The program is among NJIT’s latest efforts to address a critical need for expanding STEM education opportunities, a need Newark shares with much of the country. While NJIT already educates approximately one-third of the state’s engineers, demand for high-skilled STEM professionals continues to climb. About 33% of the U.S. economy is supported by science, technology, engineering and mathematics jobs, and the expected growth of the workforce in the years ahead could see that number rise, with nearly 800,000 new STEM occupations projected through 2029, according to the U.S. Bureau of Labor Statistics.
Diversity in the STEM workforce, however, is one vital area where the numbers still fall short.
Over 60% of all engineering degrees and 24% of all computing degrees awarded to underrepresented minority students by New Jersey public institutions are earned by NJIT students. NJIT President Joel S. Bloom says it’s not nearly enough.
“NJIT has played an important role in launching underrepresented minorities and women in STEM professions, but for whatever we’ve done we must increase our efforts,” said Bloom, speaking to hundreds of New Jersey’s education leaders during a virtual STEM School Leadership Forum this past October. “Look at the data. … How can a country driven by technology only have 13% of the engineering profession represented by women today?”
The data further illustrates challenges that persist in bridging diversity gaps and preparing a representative workforce that can thrive within and lead an economy driven by technological innovation. African Americans make up more than 13% of the U.S. population, but only 5-7% of engineering and computer science fields. Hispanics comprise roughly 16% of the U.S. workforce but only 7% of all STEM workers (PEW Research).
Meanwhile, the current pandemic has highlighted barriers to attaining lucrative STEM careers, which typically command about two-thirds more salary than non-STEM jobs (PEW). It is particularly affecting pre-college learners in STEM deserts across the country, where school districts lack the courses, teachers, labs and digital resources to adequately prepare learners. An analysis by Pew Research Center in April found that 59% of parents with low incomes expected digital obstacles for their children, such as getting access to Wi-Fi and computers, while adapting to learning remotely during the pandemic.
“We know the people who were hurt the most in this pandemic are low-income families, and yet those are the future students for our universities,” said Bloom.
At the university level, additional challenges persist, namely cost. NJIT and other institutions that train New Jersey’s STEM workforce have been hard-pressed to expand enrollment and programs like MSI because of the additional costs associated with providing STEM education versus educating a non-STEM student, something that states like New Jersey do not account for in their annual base appropriation to public colleges and universities at present.
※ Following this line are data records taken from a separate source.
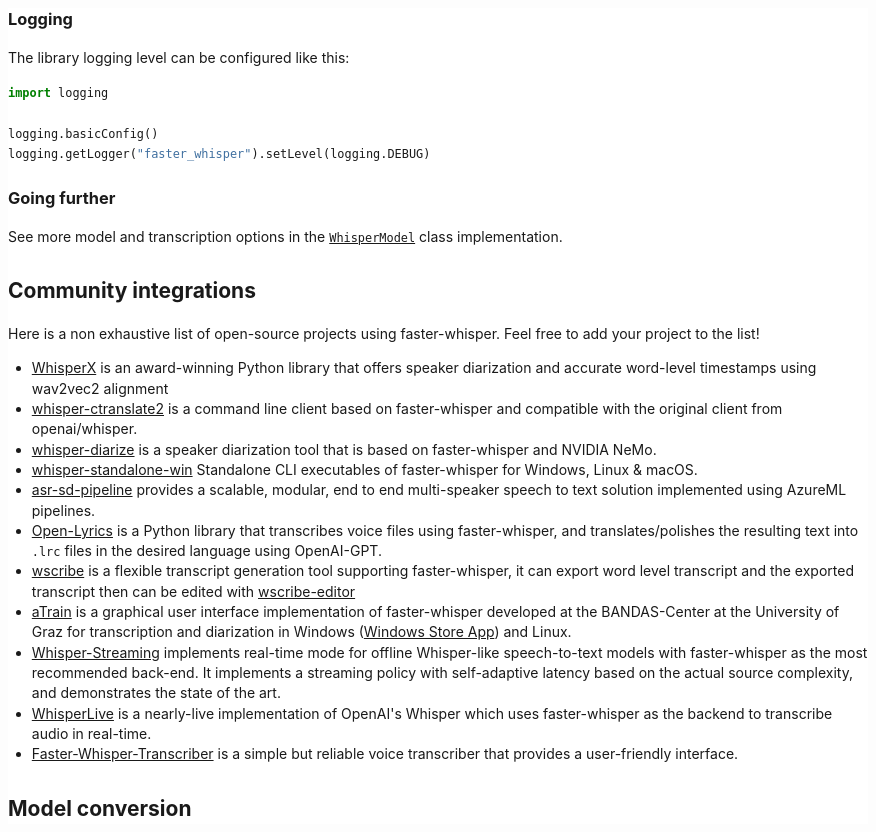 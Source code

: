 ### Logging

The library logging level can be configured like this:

```python
import logging

logging.basicConfig()
logging.getLogger("faster_whisper").setLevel(logging.DEBUG)
```

### Going further

See more model and transcription options in the [`WhisperModel`](https://github.com/guillaumekln/faster-whisper/blob/master/faster_whisper/transcribe.py) class implementation.

## Community integrations

Here is a non exhaustive list of open-source projects using faster-whisper. Feel free to add your project to the list!


* [WhisperX](https://github.com/m-bain/whisperX) is an award-winning Python library that offers speaker diarization and accurate word-level timestamps using wav2vec2 alignment
* [whisper-ctranslate2](https://github.com/Softcatala/whisper-ctranslate2) is a command line client based on faster-whisper and compatible with the original client from openai/whisper.
* [whisper-diarize](https://github.com/MahmoudAshraf97/whisper-diarization) is a speaker diarization tool that is based on faster-whisper and NVIDIA NeMo.
* [whisper-standalone-win](https://github.com/Purfview/whisper-standalone-win) Standalone CLI executables of faster-whisper for Windows, Linux & macOS. 
* [asr-sd-pipeline](https://github.com/hedrergudene/asr-sd-pipeline) provides a scalable, modular, end to end multi-speaker speech to text solution implemented using AzureML pipelines.
* [Open-Lyrics](https://github.com/zh-plus/Open-Lyrics) is a Python library that transcribes voice files using faster-whisper, and translates/polishes the resulting text into `.lrc` files in the desired language using OpenAI-GPT.
* [wscribe](https://github.com/geekodour/wscribe) is a flexible transcript generation tool supporting faster-whisper, it can export word level transcript and the exported transcript then can be edited with [wscribe-editor](https://github.com/geekodour/wscribe-editor)
* [aTrain](https://github.com/BANDAS-Center/aTrain) is a graphical user interface implementation of faster-whisper developed at the BANDAS-Center at the University of Graz for transcription and diarization in Windows ([Windows Store App](https://apps.microsoft.com/detail/atrain/9N15Q44SZNS2)) and Linux.
* [Whisper-Streaming](https://github.com/ufal/whisper_streaming) implements real-time mode for offline Whisper-like speech-to-text models with faster-whisper as the most recommended back-end. It implements a streaming policy with self-adaptive latency based on the actual source complexity, and demonstrates the state of the art.
* [WhisperLive](https://github.com/collabora/WhisperLive) is a nearly-live implementation of OpenAI's Whisper which uses faster-whisper as the backend to transcribe audio in real-time.
* [Faster-Whisper-Transcriber](https://github.com/BBC-Esq/ctranslate2-faster-whisper-transcriber) is a simple but reliable voice transcriber that provides a user-friendly interface.

## Model conversion

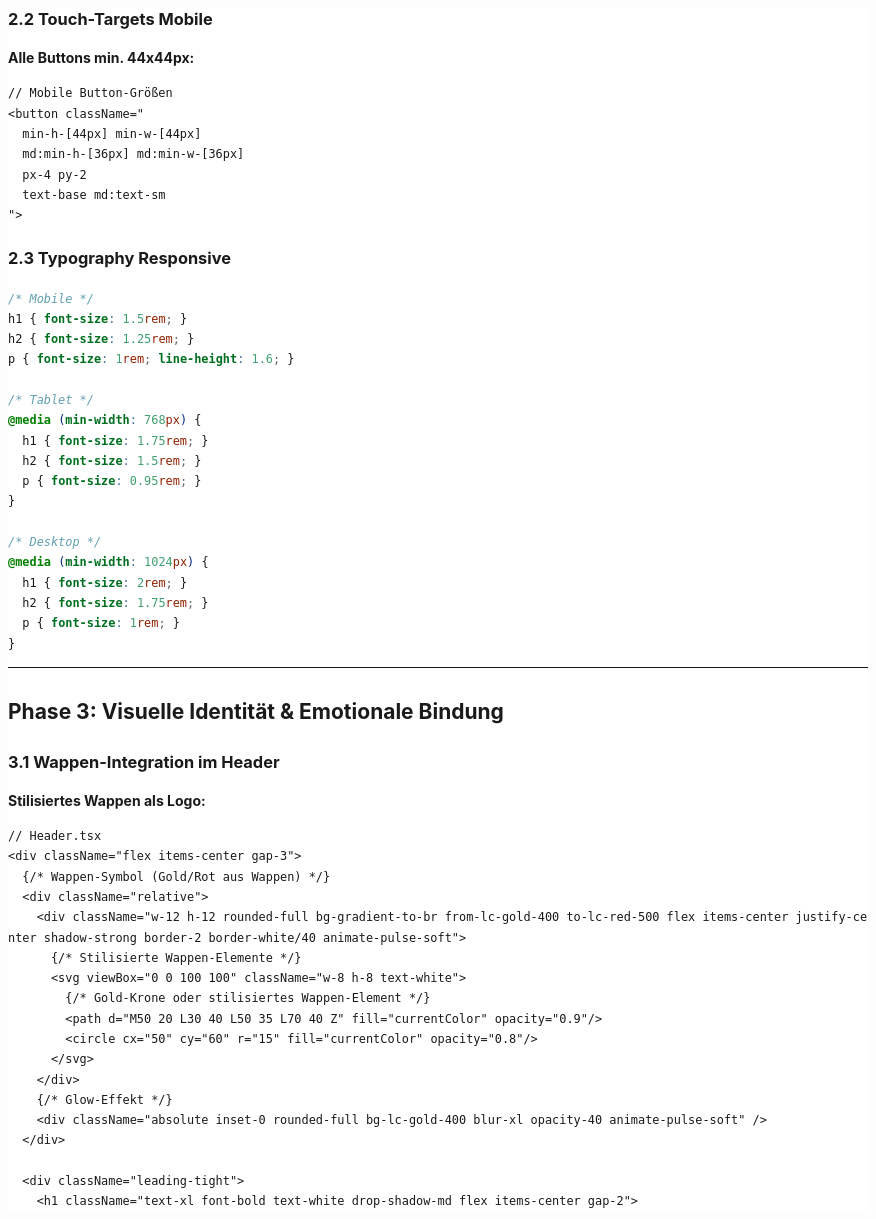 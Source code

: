 ### 2.2 Touch-Targets Mobile

**Alle Buttons min. 44x44px:**
```tsx
// Mobile Button-Größen
<button className="
  min-h-[44px] min-w-[44px]
  md:min-h-[36px] md:min-w-[36px]
  px-4 py-2
  text-base md:text-sm
">
```

### 2.3 Typography Responsive

```css
/* Mobile */
h1 { font-size: 1.5rem; }
h2 { font-size: 1.25rem; }
p { font-size: 1rem; line-height: 1.6; }

/* Tablet */
@media (min-width: 768px) {
  h1 { font-size: 1.75rem; }
  h2 { font-size: 1.5rem; }
  p { font-size: 0.95rem; }
}

/* Desktop */
@media (min-width: 1024px) {
  h1 { font-size: 2rem; }
  h2 { font-size: 1.75rem; }
  p { font-size: 1rem; }
}
```

---

## Phase 3: Visuelle Identität & Emotionale Bindung

### 3.1 Wappen-Integration im Header

**Stilisiertes Wappen als Logo:**
```tsx
// Header.tsx
<div className="flex items-center gap-3">
  {/* Wappen-Symbol (Gold/Rot aus Wappen) */}
  <div className="relative">
    <div className="w-12 h-12 rounded-full bg-gradient-to-br from-lc-gold-400 to-lc-red-500 flex items-center justify-center shadow-strong border-2 border-white/40 animate-pulse-soft">
      {/* Stilisierte Wappen-Elemente */}
      <svg viewBox="0 0 100 100" className="w-8 h-8 text-white">
        {/* Gold-Krone oder stilisiertes Wappen-Element */}
        <path d="M50 20 L30 40 L50 35 L70 40 Z" fill="currentColor" opacity="0.9"/>
        <circle cx="50" cy="60" r="15" fill="currentColor" opacity="0.8"/>
      </svg>
    </div>
    {/* Glow-Effekt */}
    <div className="absolute inset-0 rounded-full bg-lc-gold-400 blur-xl opacity-40 animate-pulse-soft" />
  </div>
  
  <div className="leading-tight">
    <h1 className="text-xl font-bold text-white drop-shadow-md flex items-center gap-2">
```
Studies by the Center for STEM Education and Innovation as well as the National Bureau of Economic Research have found that, in comparison to degree programs such as English, history, psychology and economics, the costs of offering engineering programs are more than 100% greater. The Center for STEM Education and Innovation found that engineering programs are over 60% more costly to deliver than the average degree program. These higher costs are driven by the need to maintain cutting-edge research facilities and infrastructure, as well as the salaries necessary to attract faculty who have lucrative options in the private sector and earn 30% more than their non-STEM counterparts.
Education leaders including Bloom have proposed that their states, like at least a dozen already do, help bridge the gap by considering the number of degrees awarded to students in strictly defined STEM disciplines as part of the calculus for both the annual base appropriation to colleges and universities and the Outcomes Based Allocation (OBA) funding formula for distributing new aid. Without such consideration for the STEM cost factor, necessary opportunities for diverse STEM talent of the future may not be there.
“If New Jersey is to succeed in developing the workforce necessary to support a knowledge, innovation and technology economy, we must provide resources that support students in the STEM disciplines and the colleges and universities educating those students,” said Bloom. “If we do not recognize the importance of investing in the STEM workforce that will be the foundation of our future economic strength, we risk long-term negative consequences and will deprive students from low-income and underrepresented groups of opportunities to pursue careers in high-income and high-demand fields.”